COSTA MESA (CBSLA) — When “Charlie and the Chocolate Factory” played at Segerstrom Hall this summer, 18-year-old Logan Mundt was ready to see his favorite show live on stage.

For the June 8 show, Mundt’s mom Francine made sure her son had his earphones and blanket and knew the schedule of the day. The Huntington Beach mom bought three tickets so Logan would have plenty of room, but he wanted to sit lower on the section in an area that had some vacant seats.

“I had the ushers come over to me and they said, ‘We can’t have him moving around during the show,'” Francine said.

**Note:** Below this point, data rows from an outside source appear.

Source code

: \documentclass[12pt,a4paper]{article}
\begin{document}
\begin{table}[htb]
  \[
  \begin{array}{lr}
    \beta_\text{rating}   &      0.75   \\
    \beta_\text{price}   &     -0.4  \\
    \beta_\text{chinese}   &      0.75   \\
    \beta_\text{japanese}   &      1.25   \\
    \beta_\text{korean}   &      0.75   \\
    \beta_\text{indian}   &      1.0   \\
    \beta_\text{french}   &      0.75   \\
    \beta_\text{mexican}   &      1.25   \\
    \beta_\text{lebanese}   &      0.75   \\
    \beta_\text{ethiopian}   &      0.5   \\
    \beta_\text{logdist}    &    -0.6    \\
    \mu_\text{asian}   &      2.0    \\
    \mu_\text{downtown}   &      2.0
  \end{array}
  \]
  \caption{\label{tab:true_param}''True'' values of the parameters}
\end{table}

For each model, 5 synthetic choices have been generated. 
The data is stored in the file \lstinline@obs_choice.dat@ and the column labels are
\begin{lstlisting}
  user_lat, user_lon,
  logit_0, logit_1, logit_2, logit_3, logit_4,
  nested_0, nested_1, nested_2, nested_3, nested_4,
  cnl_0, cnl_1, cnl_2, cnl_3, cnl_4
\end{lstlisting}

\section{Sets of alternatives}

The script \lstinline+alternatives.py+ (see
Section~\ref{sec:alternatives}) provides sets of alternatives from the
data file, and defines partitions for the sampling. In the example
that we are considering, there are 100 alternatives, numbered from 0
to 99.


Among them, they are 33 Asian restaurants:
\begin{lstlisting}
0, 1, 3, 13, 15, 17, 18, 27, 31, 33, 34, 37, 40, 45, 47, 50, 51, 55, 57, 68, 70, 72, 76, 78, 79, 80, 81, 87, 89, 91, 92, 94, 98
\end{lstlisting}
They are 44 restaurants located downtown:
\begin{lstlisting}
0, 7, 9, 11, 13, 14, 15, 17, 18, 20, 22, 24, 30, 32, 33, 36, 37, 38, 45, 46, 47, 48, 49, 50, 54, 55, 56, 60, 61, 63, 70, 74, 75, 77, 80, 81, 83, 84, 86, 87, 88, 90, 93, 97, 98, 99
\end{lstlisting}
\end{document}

She said she explained to the ushers that her son has autism and that bringing him back to their original trio of seats would create more of a disturbance. She asked the ushers if it was possible to let her son sit in the seat he chose for the remainder of the show since there were not many people there for the show that day.

“They understood, and it was great,” she said.

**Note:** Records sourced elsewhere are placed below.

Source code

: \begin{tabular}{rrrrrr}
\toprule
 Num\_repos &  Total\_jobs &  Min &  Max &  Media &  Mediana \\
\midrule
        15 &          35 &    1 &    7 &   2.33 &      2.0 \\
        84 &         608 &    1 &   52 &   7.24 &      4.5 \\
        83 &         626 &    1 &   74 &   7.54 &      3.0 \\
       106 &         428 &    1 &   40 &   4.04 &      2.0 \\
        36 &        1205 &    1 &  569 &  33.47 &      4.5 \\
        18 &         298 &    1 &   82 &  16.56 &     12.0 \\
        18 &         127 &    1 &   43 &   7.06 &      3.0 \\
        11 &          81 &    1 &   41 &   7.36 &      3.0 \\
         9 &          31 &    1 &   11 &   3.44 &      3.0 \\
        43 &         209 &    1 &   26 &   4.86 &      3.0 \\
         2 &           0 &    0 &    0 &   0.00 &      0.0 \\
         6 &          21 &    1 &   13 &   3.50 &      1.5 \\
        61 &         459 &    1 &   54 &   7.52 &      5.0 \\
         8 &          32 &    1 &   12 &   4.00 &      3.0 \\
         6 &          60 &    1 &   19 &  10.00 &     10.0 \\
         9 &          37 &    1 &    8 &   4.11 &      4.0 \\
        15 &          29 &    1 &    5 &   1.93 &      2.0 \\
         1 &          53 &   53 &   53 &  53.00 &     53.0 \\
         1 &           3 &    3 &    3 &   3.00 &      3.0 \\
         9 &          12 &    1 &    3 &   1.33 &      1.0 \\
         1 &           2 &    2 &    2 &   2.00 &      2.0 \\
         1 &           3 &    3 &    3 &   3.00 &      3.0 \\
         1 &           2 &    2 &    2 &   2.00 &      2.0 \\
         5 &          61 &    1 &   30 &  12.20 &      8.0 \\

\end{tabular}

A few days later, Logan told his mother he wanted to go see the show again, so she bought tickets for her son and his care provider. Patrons complained that Logan was disrupting the show, and Francine said this time the ushers told Logan he had to leave — before the first act finished — and locked him out of the theater.

“He was in full meltdown mode,” Francine said. “So if you can imagine, a 6-foot-4 man standing outside crying and screaming.”

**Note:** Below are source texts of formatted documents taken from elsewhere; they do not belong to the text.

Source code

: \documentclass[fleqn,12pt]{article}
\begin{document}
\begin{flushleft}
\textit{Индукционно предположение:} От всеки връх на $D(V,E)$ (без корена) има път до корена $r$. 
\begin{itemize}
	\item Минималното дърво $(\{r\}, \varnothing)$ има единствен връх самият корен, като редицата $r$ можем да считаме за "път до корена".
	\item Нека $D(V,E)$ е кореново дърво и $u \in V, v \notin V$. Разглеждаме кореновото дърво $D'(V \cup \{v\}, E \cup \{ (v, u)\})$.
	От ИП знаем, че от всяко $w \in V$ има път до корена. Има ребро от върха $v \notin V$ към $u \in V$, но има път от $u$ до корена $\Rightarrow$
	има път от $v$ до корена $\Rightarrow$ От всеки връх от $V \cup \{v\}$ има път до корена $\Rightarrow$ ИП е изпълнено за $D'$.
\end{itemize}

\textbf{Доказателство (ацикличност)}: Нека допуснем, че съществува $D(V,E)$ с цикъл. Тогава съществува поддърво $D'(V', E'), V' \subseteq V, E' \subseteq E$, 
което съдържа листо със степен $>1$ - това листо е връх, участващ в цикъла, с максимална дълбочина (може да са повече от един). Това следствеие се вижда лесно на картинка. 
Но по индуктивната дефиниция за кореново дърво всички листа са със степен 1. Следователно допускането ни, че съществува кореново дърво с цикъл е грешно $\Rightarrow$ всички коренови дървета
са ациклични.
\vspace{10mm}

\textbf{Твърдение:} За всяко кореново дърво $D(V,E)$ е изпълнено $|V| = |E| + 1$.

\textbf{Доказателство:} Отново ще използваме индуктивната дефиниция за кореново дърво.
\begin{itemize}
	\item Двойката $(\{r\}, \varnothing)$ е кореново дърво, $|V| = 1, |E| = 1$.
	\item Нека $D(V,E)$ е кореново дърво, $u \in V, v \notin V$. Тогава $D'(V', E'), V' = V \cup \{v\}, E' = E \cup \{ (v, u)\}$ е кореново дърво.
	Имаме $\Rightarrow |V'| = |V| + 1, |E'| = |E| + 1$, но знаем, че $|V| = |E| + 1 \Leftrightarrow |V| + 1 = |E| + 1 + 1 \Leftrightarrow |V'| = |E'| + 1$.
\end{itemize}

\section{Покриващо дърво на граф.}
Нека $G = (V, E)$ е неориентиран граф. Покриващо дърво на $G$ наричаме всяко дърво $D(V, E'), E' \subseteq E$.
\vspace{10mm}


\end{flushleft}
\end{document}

The single mom said she wasn’t angry at Segerstrom, but that she wants better sensitivity training for people who work in public places. And, she said, this training shouldn’t be focused solely on children with autism, but also for working with adults with autism.

In a statement about the incident, the theater said it was continuing its work to make the theater a more inclusive place for all patrons, and said that it encourages patrons to contact the theater in advance with any requests or concerns.

Francine has started a business that consults with organizations on how they can better address the needs and concerns of those with autism. She said that, if asked, she would absolutely work with the theater on developing this training for its staff — for free.